Violent game legislation misses the mark yet again
Yesterday, I posted about a bill which seeks to legally enforce ESRB ratings. The first questions several of our commenters posed were, more or less, “What? This again?”
You can check out the story to learn more about H.R. 287, but suffice it to say the bill would add legal teeth in the form of a maximum $5,000 fine to the voluntary agreement between video game retailers and the Entertainment Software Association–the agreement which makes sure all of the games retailers sell have a familiar little black-and-white label on the front, and that kids can’t buy those games if the label reads “M” or “AO.”
The Video Games Ratings Enforcement Act sounds kind of similar, as our commenters pointed out, to the California law which banned the sale of violent games to minors. That law was never actually enforced, moving from court to court until it was struck down by the Supreme Court–the big one–in its 7-2 ruling on Brown v. Entertainment Merchants Association in 2011. So what makes Rep. Jim Matheson (D-Utah) think, if his bill were to become law, it wouldn’t suffer a similar fate?
Matheson had the good sense to use an established ratings system (which 68 percent of parents feel allows them to make an informed purchasing decision) as the bill’s acid test. Instead of complicated labels which a “reasonable person” might find apply to a game’s acts of violence (Is it “patently offensive?” Is it “depraved?”), the VGREA defers to the judgment of the Entertainment Software Ratings Board.
Did the ESRB rate the game “M for Mature” or “AO for Adults Only?” Then it can’t be sold to persons under the respective ages of 17 or 18.
Matheson wants this act to go arm in arm with the games industry, while Brown v. EMA wanted to hold the industry at arm’s length. But the ESA provided us with a statement which politely declines the invitation.
“The Entertainment Software Association (ESA) shares Representatives Matheson’s goal of ensuring parents maintain control over the entertainment enjoyed by their children. That is why we work with retailers and stakeholders to raise awareness about the proven Entertainment Software Rating Board (ESRB) system, the parental controls available on every video game console, and the importance of parents monitoring what games their children play.
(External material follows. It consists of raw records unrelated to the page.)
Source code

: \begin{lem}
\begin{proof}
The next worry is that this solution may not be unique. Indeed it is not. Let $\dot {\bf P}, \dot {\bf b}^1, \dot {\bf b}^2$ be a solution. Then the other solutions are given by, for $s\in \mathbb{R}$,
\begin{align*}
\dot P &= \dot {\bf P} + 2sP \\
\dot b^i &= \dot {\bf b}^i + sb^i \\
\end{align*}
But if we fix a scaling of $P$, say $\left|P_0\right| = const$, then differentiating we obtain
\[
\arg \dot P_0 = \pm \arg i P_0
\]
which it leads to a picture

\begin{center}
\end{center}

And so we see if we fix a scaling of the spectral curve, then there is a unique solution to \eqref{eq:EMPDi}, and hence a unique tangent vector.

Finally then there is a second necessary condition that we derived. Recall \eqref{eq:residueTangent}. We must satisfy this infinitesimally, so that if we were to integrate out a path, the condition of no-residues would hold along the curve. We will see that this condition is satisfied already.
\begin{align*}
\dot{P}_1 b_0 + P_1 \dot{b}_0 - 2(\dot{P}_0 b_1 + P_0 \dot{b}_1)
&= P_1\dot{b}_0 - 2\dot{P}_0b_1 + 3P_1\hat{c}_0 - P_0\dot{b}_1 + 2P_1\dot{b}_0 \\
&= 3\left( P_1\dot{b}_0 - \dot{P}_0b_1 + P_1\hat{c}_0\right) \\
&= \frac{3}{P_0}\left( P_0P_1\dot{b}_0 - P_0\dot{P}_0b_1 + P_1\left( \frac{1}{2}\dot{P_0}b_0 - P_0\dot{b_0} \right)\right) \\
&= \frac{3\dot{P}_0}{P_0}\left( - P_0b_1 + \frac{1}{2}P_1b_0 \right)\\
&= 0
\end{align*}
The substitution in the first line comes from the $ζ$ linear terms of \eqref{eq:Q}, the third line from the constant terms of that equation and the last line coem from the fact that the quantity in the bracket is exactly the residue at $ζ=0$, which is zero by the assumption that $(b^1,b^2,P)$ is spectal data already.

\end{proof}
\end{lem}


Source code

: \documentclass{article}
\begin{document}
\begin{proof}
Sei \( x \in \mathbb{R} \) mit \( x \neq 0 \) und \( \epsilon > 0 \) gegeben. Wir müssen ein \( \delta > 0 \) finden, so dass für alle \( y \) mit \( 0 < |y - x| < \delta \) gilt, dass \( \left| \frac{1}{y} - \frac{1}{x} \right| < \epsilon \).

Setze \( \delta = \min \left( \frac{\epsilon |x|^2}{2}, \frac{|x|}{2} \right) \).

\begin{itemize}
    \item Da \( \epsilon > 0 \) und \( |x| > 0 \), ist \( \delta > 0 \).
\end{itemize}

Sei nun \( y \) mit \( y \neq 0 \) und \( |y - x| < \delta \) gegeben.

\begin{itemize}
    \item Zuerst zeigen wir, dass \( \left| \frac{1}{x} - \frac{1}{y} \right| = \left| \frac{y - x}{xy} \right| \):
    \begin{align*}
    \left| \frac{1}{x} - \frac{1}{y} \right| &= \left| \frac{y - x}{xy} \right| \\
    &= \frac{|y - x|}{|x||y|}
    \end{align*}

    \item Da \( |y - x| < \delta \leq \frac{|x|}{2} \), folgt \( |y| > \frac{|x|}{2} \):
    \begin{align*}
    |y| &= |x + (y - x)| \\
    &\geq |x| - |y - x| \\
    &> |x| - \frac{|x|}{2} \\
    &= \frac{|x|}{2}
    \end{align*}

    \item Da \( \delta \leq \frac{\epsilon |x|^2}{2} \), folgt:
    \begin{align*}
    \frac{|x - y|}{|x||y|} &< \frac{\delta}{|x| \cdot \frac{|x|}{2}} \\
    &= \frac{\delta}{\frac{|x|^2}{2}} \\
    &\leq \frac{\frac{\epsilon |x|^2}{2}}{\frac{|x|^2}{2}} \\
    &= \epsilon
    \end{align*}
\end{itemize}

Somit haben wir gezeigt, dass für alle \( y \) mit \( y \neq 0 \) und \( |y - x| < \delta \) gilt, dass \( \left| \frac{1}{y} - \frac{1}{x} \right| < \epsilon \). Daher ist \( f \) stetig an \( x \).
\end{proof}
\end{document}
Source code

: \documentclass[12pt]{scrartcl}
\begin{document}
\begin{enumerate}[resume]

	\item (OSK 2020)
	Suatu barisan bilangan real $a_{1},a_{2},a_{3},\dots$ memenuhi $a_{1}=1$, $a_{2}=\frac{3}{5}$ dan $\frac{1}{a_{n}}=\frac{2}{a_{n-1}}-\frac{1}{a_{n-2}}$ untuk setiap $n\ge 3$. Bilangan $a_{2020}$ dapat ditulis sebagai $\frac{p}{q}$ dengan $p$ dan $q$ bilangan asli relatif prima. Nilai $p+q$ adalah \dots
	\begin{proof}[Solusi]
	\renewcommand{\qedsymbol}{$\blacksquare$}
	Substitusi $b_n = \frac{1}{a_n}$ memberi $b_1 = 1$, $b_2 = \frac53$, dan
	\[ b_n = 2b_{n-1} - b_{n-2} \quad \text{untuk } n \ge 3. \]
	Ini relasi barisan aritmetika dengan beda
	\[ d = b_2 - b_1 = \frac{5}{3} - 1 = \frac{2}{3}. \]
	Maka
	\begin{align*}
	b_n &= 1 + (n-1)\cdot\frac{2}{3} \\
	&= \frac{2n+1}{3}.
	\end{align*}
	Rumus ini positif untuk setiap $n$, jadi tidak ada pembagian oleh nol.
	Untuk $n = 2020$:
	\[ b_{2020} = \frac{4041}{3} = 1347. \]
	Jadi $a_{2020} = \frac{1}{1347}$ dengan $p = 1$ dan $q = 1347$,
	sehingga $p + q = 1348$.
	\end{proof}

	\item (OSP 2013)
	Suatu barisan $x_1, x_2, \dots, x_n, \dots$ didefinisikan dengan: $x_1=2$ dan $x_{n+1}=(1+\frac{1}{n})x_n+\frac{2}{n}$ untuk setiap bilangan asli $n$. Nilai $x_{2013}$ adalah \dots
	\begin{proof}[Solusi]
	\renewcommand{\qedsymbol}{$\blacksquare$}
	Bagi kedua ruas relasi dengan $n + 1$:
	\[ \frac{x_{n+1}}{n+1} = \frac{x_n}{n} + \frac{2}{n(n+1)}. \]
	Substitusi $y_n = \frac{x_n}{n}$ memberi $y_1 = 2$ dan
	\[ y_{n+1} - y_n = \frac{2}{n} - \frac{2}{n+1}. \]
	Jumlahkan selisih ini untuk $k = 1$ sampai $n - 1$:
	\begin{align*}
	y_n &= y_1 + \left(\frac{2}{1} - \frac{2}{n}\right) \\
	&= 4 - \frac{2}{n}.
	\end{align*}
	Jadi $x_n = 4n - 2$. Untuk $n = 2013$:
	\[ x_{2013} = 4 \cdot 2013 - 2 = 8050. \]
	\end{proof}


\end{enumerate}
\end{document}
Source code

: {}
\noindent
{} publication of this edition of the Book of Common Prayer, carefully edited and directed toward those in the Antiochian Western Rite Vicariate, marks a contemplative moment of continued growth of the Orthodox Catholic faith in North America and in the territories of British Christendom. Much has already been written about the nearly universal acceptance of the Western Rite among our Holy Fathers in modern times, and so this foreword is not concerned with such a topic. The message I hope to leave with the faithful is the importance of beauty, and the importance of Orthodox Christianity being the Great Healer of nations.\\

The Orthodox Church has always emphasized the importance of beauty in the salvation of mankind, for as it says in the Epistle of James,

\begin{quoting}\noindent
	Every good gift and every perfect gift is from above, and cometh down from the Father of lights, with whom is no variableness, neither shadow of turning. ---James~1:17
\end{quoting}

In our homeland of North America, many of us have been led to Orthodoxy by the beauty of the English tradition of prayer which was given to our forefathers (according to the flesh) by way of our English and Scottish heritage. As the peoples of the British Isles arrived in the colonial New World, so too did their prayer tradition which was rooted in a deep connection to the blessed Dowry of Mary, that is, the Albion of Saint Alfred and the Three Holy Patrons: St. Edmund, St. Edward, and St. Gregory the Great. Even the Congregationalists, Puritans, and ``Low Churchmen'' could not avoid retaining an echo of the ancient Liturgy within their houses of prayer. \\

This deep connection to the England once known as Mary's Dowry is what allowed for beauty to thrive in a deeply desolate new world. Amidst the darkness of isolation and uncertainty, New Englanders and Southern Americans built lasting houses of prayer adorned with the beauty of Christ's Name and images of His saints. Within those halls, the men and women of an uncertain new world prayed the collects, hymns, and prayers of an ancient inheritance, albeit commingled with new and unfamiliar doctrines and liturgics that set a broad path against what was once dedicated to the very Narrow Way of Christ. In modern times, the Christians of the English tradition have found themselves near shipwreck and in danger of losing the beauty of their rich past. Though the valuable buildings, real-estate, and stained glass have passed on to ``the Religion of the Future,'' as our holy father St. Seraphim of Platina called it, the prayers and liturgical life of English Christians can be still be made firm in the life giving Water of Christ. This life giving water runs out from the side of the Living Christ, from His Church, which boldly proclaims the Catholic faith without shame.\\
“However, this type of legislation was already ruled unconstitutional and is a flawed
approach. Empowering parents, not enacting unconstitutional legislation, is the best
way to control the games children play.”
Is it fair to lump the VGREA together with the California law, when they employ substantially different means? From the decision Justice Antonin Scalia wrote in the Brown v. EMA decision, it would seem so.
Scalia said the effects violent video games have on children’s feelings of aggression were “both small and indistinguishable from effects produced by other media” in the studies presented by California. The same effects were found “when children watch cartoons starring Bugs Bunny or the Road Runner, or when they play video games like Sonic the Hedgehog that are rated ‘E,’ or even when they ‘view a picture of a gun.’”
“Of course, California has (wisely) declined to restrict Saturday morning cartoons, the sale of games rated for young children, or the distribution of pictures of guns. The consequence is that its regulation is wildly underinclusive when judged against its asserted justification, which in our view is alone enough to defeat it. Underinclusiveness raises serious doubts about whether the government is in fact pursuing the interest it invokes, rather than disfavoring a particular speaker or viewpoint.”
The VGREA is similarly underinclusive. Scalia went on to say the California law was also overinclusive, because “[n]ot all of the children who are forbidden to purchase violent video games on their own have parents who care whether they purchase violent video games,” and therefore was not narrowly tailored enough to assist parents. The VGREA is similarly overinclusive.
To be fair, 87 percent of the time those children are still unable to buy mature-rated games from retailers who voluntarily adhere to ESRB recommendations, according to a 2011 FTC survey. It found that video game retailers are easily the most effective at enforcing rating age requirements compared to music and movie stores and theaters.
I think the games industry should take more responsibility for its content, and consider how its deservedly shoddy public image contributes to this sort of recurring legislation.
But neither of those problems, nor any others, will be solved by H.R. 287.